Tomorrow, Oct. 26, is the 40th anniversary of the first syndicated Doonesbury strip.
Slate.com is going all out on this. Rare interview with Garry Trudeau.
Doonesbury’s 200 Greatest Moments.
Real-life weirdness from Uncle Duke.
Though I can make cases for other strips, particularly Pogo at its peak, in honor of its anniversary I’ll make the temporary pronouncement that Doonesbury is the greatest strip of all time. Trudeau’s genius comes from three basics: he has the largest cast of regulars ever; he allows them to age; and his world is the real world.
The cast is maybe the most important. He can comment appropriately on anything and everything with characters who can be slotted into the stories behind the headlines. How many other strips can say this? Brenda Starr?

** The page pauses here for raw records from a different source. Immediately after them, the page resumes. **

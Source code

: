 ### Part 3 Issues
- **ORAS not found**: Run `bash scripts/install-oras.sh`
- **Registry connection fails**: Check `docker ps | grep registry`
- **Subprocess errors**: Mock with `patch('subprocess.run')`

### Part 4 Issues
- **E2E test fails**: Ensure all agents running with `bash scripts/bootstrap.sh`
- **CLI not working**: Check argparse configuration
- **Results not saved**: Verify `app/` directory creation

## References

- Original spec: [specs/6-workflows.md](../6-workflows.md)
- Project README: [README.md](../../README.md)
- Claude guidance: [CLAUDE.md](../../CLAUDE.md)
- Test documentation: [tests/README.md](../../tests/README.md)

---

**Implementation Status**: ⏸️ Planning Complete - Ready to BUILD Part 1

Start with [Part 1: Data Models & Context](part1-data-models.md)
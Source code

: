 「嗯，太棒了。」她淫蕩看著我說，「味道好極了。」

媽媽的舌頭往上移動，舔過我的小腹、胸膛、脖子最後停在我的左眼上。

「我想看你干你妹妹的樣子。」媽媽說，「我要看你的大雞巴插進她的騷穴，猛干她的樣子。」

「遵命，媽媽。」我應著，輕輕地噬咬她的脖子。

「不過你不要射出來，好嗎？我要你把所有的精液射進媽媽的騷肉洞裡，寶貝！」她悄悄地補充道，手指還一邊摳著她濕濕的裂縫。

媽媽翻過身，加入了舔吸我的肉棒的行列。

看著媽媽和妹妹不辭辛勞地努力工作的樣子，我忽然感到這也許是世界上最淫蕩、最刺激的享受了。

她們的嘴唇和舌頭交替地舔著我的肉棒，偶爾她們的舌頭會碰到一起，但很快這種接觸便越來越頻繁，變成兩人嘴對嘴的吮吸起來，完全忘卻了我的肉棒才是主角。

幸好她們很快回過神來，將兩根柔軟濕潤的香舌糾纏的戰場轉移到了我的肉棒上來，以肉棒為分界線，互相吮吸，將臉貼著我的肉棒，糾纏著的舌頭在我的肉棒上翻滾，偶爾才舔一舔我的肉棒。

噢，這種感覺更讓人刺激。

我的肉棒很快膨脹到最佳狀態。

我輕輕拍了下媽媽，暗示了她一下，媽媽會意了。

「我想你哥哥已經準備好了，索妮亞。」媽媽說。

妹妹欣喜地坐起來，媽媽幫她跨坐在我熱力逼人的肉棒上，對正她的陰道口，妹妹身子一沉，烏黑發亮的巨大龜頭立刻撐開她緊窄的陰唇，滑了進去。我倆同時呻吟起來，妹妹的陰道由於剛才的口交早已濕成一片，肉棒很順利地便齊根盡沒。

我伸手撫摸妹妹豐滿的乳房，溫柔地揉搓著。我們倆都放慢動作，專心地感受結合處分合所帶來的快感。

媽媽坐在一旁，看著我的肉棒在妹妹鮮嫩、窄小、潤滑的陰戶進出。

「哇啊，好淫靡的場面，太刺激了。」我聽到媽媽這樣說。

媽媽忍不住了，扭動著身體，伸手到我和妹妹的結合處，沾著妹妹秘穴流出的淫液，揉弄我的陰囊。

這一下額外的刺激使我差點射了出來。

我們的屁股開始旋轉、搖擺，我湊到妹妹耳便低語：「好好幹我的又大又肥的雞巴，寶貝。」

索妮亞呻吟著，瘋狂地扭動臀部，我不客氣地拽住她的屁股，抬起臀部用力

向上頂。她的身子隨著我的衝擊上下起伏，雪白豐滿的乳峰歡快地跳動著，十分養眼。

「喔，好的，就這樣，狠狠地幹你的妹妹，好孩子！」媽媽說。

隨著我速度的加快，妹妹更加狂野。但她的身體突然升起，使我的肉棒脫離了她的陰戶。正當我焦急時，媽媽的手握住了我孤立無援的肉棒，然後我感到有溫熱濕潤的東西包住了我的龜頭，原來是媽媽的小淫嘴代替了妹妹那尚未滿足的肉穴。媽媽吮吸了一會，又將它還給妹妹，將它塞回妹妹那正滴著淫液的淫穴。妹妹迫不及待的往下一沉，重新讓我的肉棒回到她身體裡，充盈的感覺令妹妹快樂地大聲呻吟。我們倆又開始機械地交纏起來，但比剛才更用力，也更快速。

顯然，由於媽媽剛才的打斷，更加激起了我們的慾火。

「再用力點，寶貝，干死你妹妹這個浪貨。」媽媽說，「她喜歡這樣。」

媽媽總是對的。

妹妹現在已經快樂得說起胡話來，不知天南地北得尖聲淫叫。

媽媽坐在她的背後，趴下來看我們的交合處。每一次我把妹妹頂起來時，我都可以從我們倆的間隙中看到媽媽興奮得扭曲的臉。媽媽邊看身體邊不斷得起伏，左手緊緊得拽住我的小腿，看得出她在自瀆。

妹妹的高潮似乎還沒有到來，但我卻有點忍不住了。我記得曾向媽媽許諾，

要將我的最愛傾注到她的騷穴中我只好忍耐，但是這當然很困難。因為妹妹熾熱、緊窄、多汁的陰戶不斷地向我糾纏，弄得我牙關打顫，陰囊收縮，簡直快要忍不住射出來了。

Aging the characters gives the strip depth. For Better or Worse was always a better strip than Family Circus or Dennis the Menace, because 50 years of jokes about kids who stay the same age runs you out of jokes. Aging has problems. I can’t really bring myself to care about daughter Doonesbury or Joanie’s idiot son. But aging makes for better possibilities for new stories. Even Charles Schulz ran out of stories for the Peanuts crew after the first 25 years, and he was the best ever at turning kids into universals. Strips like Gasoline Alley and Jump Start create better characters than those who get stuck in place like Blondie. (If you can find it, read the first year or so of Blondie, in which Dagwood’s the pampered son of wealth who falls in love with a bubbleheaded flapper. It will blow your mind.)
Taking characters out of the real world allows for wonderful imaginative exaggeration, the kind that made Calvin and Hobbes great. Peanuts doesn’t really exist in our world, especially the best Snoopy episodes. Pogo’s swamp was a garden of innocence where anything was possible. But sooner or later the strain starts to show. Everything has to become an allegory, retold in terms of your fairy world. Some episodes work better than others when pushed into a distance and reworked. The real world always is real because it has to be.
I know people will start pouring political biases all over the strip, so I left the politics out entirely. Even during the formative Nixon years, Doonesbury covered a much wider swath of American culture than just politics. The proportion of political strips is probably even less today. Doonesbury is great without even needing to go into politics. Nobody will ever do retrospectives of Mallard Fillmore, no matter how right-wing they are.
Doonesbury is today’s nominee for GOAT, Greatest of All Time. Thank you, Garry Trudeau.